My first childhood career was getting dirty, sticky and making a mess. I was good at it and often received positive reinforcement and subsequent promotions for my hard work. I was self motivated and could be a team player. Did you start out with the same first job as me? Or, does this sound like your own children?
Luckily, I had a great on the job trainer, my older brother. But kids don’t necessarily need a trainer, and they certainly don’t need to have any prior experience to excel at this career. The beauty of this path is that there is no path. The directions a child could take are endless- as long as someone else doesn’t get in the way of their creative process. Parents, caregivers and other children sometimes can stifle a child’s learning by “helping” them too much. We don’t need to help children play. My advice to adults is to enjoy yourself, play, get dirty, relax. Sometimes you teach children more by not teaching and by just being.
Getting dirty, feeling the earth, being outside- humans were made for this. Children instinctively reach for the ground. Just watch them. Let them be. Follow their lead. Breathe. Take a photo if you must, then put the phone down and become present. If you can’t help yourself and feel that you must be doing something, then talk to the child. Describe what they are doing. Ask open ended questions. This benefits infants through adolescents.

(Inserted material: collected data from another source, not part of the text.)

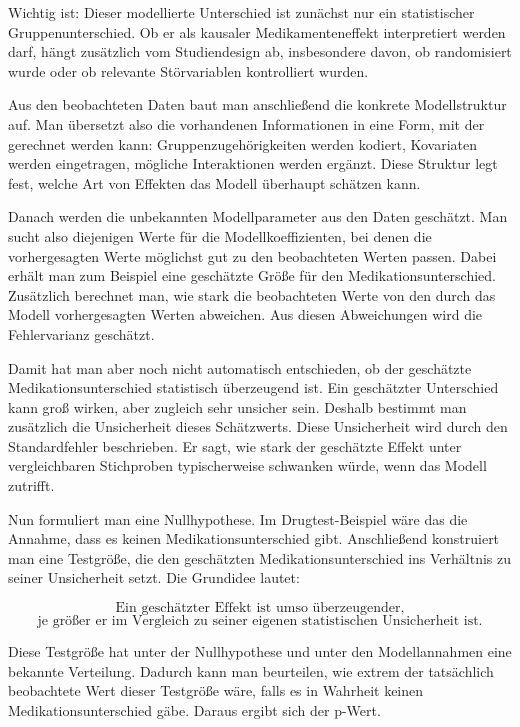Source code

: \documentclass[10pt, letterpaper]{article}
\begin{document}
Wichtig ist: Dieser modellierte Unterschied ist zunächst nur ein statistischer Gruppenunterschied. Ob er als kausaler Medikamenteneffekt interpretiert werden darf, hängt zusätzlich vom Studiendesign ab, insbesondere davon, ob randomisiert wurde oder ob relevante Störvariablen kontrolliert wurden.

Aus den beobachteten Daten baut man anschließend die konkrete Modellstruktur auf. Man übersetzt also die vorhandenen Informationen in eine Form, mit der gerechnet werden kann: Gruppenzugehörigkeiten werden kodiert, Kovariaten werden eingetragen, mögliche Interaktionen werden ergänzt. Diese Struktur legt fest, welche Art von Effekten das Modell überhaupt schätzen kann.

Danach werden die unbekannten Modellparameter aus den Daten geschätzt. Man sucht also diejenigen Werte für die Modellkoeffizienten, bei denen die vorhergesagten Werte möglichst gut zu den beobachteten Werten passen. Dabei erhält man zum Beispiel eine geschätzte Größe für den Medikationsunterschied. Zusätzlich berechnet man, wie stark die beobachteten Werte von den durch das Modell vorhergesagten Werten abweichen. Aus diesen Abweichungen wird die Fehlervarianz geschätzt.

Damit hat man aber noch nicht automatisch entschieden, ob der geschätzte Medikationsunterschied statistisch überzeugend ist. Ein geschätzter Unterschied kann groß wirken, aber zugleich sehr unsicher sein. Deshalb bestimmt man zusätzlich die Unsicherheit dieses Schätzwerts. Diese Unsicherheit wird durch den Standardfehler beschrieben. Er sagt, wie stark der geschätzte Effekt unter vergleichbaren Stichproben typischerweise schwanken würde, wenn das Modell zutrifft.

Nun formuliert man eine Nullhypothese. Im Drugtest-Beispiel wäre das die Annahme, dass es keinen Medikationsunterschied gibt. Anschließend konstruiert man eine Testgröße, die den geschätzten Medikationsunterschied ins Verhältnis zu seiner Unsicherheit setzt. Die Grundidee lautet:

\[
\text{Ein geschätzter Effekt ist umso überzeugender,}
\]
\[
\text{je größer er im Vergleich zu seiner eigenen statistischen Unsicherheit ist.}
\]

Diese Testgröße hat unter der Nullhypothese und unter den Modellannahmen eine bekannte Verteilung. Dadurch kann man beurteilen, wie extrem der tatsächlich beobachtete Wert dieser Testgröße wäre, falls es in Wahrheit keinen Medikationsunterschied gäbe. Daraus ergibt sich der p-Wert.
\end{document}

The picture above shows me a few weeks before my third birthday. If you look closely you will see mud dried on my face and body. I have several pictures similar to this one, different ages, different levels of mud, showing the progression of my work. It’s no longer my career, but I do freelance in dirt from time to time. How about you?
Ah such a cute photo! I remember standing on the trailer getting the mud hosed off…lol! Great times and Marley is certainly taking the reins… Drawing all of her favorite characters in the dirt with her ‘walking stick’… Or actually requesting that we draw them so she and draw over them;)
I remember the times mom would brush off the dried mud with a stiff broom…not so fun. I love that Marley loves the dirt, too. She’s lucky to have a family who will get dirty with her!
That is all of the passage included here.